Bütüncül bir 4PL arz zinciri çözümü 4 farklı fazı içerir:
•Yenidenkeşfetme,
•Dönüştürme,
•Uygulama,
•Yürütme

4PL çözümlerinin en yüksek seviyesi yeniden keşfetme aşamasıdır. Birbirinden bağımsız partnerler arasında işbirliği sağlanması yoluyla arz zinciri planlama ve yürütme aktivitelerinin senkronizasyonu, elde edilebilecek kazanımların kaynağını oluşturur. Bu aşamada 4PL uygulayıcı, yönetsel bilgi ve yeteneklerini kullanarak; arz zincirinin yeniden düzenlenmesini ve katılımcıları da içerecek şekilde entegre edilmesini sağlayarak is stratejilerinin arz zinciri stratejilerine dönüşmesini sağlar.
4PL çözümlerinin bir sonraki fazı dönüştürme aşamasıdır. Dönüştürme aşamasında, satış ve operasyon planlama, dağıtım yönetimi, satın alma stratejileri, müşteri destek ve arz zinciri teknolojileri gibi özgül arz zinciri fonksiyonları üzerinde odaklanılarak arz zinciri aktivite ve proseslerinin müşterileriyle entegre edilebilmesini sağlanır.
Üçüncü faz olan uygulama aşamasında is süreci ayarlamaları müşteriler ve servis sağlayıcılar ile firma arasında sistem entegrasyonu ve 4PL dağıtım takımlarında operasyon
dönüşümünü de kapsayan fikir gruplarından oluşur. Uygulama aşamasında “insan” kritik başarı faktörünü oluşturur.

Dördüncü ve final aşamasını yürütme fazı oluşturur. Bu aşamada 4PL sağlayıcı tasıma yönetimi ve depolama operasyonlarının ötesinde farklı arz zinciri fonksiyonlarının sorumluluğunu almaktadır. Bir organizasyon arz zinciri aktivitelerinin tamamını bir 4PL sağlayıcıya outsource edebilir, bununla beraber 4PL çözümleri arz zinciri fonksiyonlarının sadece bir alt kümesini oluşturur.

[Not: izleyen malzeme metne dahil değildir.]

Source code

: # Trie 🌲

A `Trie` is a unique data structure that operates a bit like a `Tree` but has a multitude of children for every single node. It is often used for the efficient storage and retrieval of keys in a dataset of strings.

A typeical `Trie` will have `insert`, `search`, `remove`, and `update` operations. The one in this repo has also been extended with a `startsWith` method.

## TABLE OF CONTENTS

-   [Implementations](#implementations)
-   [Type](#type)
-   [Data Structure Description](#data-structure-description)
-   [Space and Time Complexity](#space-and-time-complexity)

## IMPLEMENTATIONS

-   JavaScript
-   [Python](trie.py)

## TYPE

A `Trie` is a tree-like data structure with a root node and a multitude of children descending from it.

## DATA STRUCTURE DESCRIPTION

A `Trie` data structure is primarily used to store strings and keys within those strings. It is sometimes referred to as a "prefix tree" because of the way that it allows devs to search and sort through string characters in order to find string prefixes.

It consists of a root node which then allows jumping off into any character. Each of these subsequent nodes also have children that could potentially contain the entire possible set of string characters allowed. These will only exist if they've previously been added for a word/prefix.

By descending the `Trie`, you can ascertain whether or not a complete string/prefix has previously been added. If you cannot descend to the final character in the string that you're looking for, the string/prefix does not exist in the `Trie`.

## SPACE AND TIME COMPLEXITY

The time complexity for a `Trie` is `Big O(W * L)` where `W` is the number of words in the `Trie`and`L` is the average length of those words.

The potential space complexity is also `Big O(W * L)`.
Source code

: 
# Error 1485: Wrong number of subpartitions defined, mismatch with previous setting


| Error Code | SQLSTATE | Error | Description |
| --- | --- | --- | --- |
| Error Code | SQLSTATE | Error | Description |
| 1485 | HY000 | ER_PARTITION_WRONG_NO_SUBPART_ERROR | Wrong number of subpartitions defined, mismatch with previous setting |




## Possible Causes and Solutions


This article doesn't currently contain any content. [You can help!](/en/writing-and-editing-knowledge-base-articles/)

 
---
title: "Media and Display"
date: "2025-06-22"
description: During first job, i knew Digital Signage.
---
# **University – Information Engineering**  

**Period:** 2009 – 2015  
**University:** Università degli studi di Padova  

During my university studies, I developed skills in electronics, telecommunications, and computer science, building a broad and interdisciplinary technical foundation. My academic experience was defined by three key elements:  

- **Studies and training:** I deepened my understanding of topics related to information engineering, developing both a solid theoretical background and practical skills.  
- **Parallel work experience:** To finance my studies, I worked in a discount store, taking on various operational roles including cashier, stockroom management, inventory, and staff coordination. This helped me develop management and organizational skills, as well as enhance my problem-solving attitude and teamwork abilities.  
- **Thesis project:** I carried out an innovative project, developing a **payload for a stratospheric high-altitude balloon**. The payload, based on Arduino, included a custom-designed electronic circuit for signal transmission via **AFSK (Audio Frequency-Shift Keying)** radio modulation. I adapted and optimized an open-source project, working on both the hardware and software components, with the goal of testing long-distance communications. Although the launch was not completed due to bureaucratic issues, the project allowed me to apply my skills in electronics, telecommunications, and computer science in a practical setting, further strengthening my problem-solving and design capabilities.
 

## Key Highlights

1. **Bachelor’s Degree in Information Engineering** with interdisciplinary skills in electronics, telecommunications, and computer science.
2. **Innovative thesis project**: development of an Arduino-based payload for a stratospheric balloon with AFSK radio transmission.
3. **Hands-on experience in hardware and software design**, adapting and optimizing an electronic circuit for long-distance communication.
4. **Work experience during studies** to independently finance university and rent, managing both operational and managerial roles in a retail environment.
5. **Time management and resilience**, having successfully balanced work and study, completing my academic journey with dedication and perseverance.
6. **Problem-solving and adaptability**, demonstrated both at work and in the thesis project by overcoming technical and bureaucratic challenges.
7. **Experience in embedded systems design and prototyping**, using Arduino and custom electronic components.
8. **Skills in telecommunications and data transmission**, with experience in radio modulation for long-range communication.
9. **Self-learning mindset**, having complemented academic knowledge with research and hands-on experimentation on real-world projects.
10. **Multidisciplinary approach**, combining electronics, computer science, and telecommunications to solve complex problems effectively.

Başarı sağlayabilmek için 4PL uygulayıcıları; 3PL sağlayıcıları, IT sağlayıcıları, call center gibi farklı servis hizmeti sağlayan tedarikçilerin uygulamalarını bünyesinde barındırması gerekmektedir. Bu sayede 4PL uygulaması, firmalara farklı servis sağlayıcıları ile çalışma yapma zorluğu yerine tek bir ara yüz sağlamış olur. Geleneksel yaklaşımlar yalnızca operasyon maliyetleri azaltma ve aktif transferi üzerinde odaklanırken, 4PL yaklaşımı gelir artısı, operasyon maliyetleri azaltma, çalışma sermayesi azaltma ve sabit değer azaltma gibi faydalar sağlamaktadır.

Gelir artısının temeli ürün kalite ve uygunluğu ile müşteri hizmetlerinde sağlanacak gelişmelerdir. Özellikle 4PL sağlayıcının, tasıma yada nakliye işlevlerinin ötesinde tüm arz zincirine odaklanmasıyla müşteri hizmetlerinde önemli ölçüde gelişme sağlanabilir. Arz Zinciri operasyonlarının senkronize bir şekilde yönetilmesi operasyonel maliyetlerde azalma sağlar.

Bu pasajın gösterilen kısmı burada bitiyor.